Posts made in October, 2013

C4C Update

Posted by on Oct 30, 2013 in Offsite Content, Writer's Diary

Two Weeks ago, I blogged very briefly about the fact that my time was limited due to my building for Creations for Charity, which you can learn more about here. I am happy to say that as of this post, I have submitted my donations, and they are now available in the Creations For Charity store, available for purchase by members of Bricklink.

I proposed a pretty high initial charge for them, but I was very proud of the way these works came together, and I think they’re worth asking a few extra dollars to go toward buying Christmas presents for children this year. Below is a picture of each model and a brief description. If somebody reminds me come in November, I will try to post how it all went. Last year I submitted six models, and I sold five. This year I’m hoping to sell all five that I was able to submit.
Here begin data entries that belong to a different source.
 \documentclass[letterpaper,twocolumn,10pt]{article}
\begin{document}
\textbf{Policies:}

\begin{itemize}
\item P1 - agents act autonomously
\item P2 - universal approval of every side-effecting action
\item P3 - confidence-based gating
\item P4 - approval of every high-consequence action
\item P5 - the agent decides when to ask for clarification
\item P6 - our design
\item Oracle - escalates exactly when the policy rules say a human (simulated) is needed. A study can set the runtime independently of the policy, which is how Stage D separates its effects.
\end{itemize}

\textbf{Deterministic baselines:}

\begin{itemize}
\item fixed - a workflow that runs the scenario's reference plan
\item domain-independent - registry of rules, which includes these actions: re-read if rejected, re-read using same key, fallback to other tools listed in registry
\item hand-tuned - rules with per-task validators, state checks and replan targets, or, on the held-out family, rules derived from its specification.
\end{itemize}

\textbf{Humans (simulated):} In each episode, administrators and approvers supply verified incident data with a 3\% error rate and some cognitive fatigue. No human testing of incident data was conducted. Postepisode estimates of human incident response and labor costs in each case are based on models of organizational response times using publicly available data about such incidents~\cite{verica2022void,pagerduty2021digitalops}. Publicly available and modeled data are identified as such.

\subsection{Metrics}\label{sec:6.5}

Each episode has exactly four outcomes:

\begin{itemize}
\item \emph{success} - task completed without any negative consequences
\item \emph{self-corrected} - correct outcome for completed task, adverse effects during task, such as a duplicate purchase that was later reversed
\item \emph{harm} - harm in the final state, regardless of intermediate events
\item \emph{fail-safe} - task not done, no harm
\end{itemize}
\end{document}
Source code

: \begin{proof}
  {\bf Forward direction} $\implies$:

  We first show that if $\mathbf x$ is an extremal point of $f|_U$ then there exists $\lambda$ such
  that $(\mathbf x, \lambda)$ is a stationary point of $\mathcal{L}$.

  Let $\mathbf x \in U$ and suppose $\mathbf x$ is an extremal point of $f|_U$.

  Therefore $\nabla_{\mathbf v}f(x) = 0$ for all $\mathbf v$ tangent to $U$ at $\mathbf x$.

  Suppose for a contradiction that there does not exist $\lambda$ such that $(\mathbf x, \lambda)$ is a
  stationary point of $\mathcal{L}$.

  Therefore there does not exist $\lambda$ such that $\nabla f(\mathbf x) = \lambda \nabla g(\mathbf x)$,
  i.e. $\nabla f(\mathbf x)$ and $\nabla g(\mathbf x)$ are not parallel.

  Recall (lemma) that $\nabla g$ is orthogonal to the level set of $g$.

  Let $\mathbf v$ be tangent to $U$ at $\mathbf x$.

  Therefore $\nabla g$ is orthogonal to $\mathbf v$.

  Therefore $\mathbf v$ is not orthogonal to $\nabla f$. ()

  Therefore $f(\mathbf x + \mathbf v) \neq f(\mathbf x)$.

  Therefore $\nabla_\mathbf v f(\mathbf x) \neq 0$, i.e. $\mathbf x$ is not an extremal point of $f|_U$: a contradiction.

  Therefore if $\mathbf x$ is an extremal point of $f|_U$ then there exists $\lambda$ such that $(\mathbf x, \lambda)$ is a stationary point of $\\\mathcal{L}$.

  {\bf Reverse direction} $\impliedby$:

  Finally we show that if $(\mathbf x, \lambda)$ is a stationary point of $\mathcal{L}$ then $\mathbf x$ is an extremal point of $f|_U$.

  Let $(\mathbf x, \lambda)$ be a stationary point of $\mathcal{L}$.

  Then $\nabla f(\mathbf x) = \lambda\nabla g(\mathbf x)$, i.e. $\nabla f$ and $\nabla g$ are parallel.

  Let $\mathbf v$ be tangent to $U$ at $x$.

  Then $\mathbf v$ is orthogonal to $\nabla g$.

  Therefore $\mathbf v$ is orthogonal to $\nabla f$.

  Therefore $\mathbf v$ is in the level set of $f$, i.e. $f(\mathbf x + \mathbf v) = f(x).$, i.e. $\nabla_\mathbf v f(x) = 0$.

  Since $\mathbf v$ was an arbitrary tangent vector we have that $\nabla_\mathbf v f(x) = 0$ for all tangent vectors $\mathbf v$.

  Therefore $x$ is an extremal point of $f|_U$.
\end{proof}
“Lego Logan Versus Ninjas”


Item Description: If you enjoyed this summer’s hit film The Wolverine, or the legendary comic on which it was loosely based, then “Lego Logan Versus Ninjas” is for you. Featuring 3 warriors and Logan himself, this set includes assorted weapons (plus two chrome knives), flesh-tone figs (like a topless Wolverine), and a simple brick-built base. Check out more pictures on Flickr. Shipped from USA

“Wookies Are Known to Do That”


Item Description: We all know the dialogue: C-3PO: “But sir, no one worries about upsetting a droid.”
Han Solo: “That’s cause Droids don’t pull peoples’ arms out of their sockets when they lose. Wookies are known to do that.” We never got [to] see this event in all it’s wonder during the Star Wars films, but NOW you can own a little artistic representation of how that might look in the Lego Universe. Featuring 4 Star Wars mini-figs and a simple, brick-built base, “Wookies are Known to Do That” is a perfect gift for some Star Wars or Lego Fan this holiday (or just a fun piece for one’s own enjoyment), which will likely be both a conversation starter and source of laughs! Check out more pictures on Flickr. Shipped from USA


“Call 9-1-1 for Heroes”


Item Description: Every Day in the United States, people need the help of doctors, firemen, and the police! Celebrate the heroism of every day heroes who save lives, fight fire, and protect and serve! “Call 9-1-1 For Heroes” features 4 mini-figs, and a brick built base! Shipped from USA


“Ent & Orc”

ITEM DESCRTIPTION:  Any Lord of the Rings fan will love this Mini-fig scaled Ent inspired by Tolkien’s renowned world of Middle Earth. Using a Bionicle skeleton for increased flexibility, this highly-articulated Ent can be posed in a variety of positions and can even HOLD the Orc minion that accompanies him. The Build is sturdy, but rough play will result in his losing a limb. For Lego Fans or LOTR fans in general, this brick-and-bionicle Ent will serve as a wonderful display piece! Check out more pictures on Flickr. Shipped from USA


“Parker-In; Spidey-Out”


Item Description: One minute he’s mild-mannered photographer Peter Parker, the next he’s the Amazing Spider-man! “Parker-in; Spidey Out!” features a flesh-toned version of Peter Parker with camera running into a building’s front door, and your friendly neighborhood Spider-man exiting out the back window! This dual-sided dio captures both characters in one felt swoop! Check out more pictures on Flickr. Shipped from USA


As of this post, none of the Builds have sold, but I am hoping they will by the end of Next Week!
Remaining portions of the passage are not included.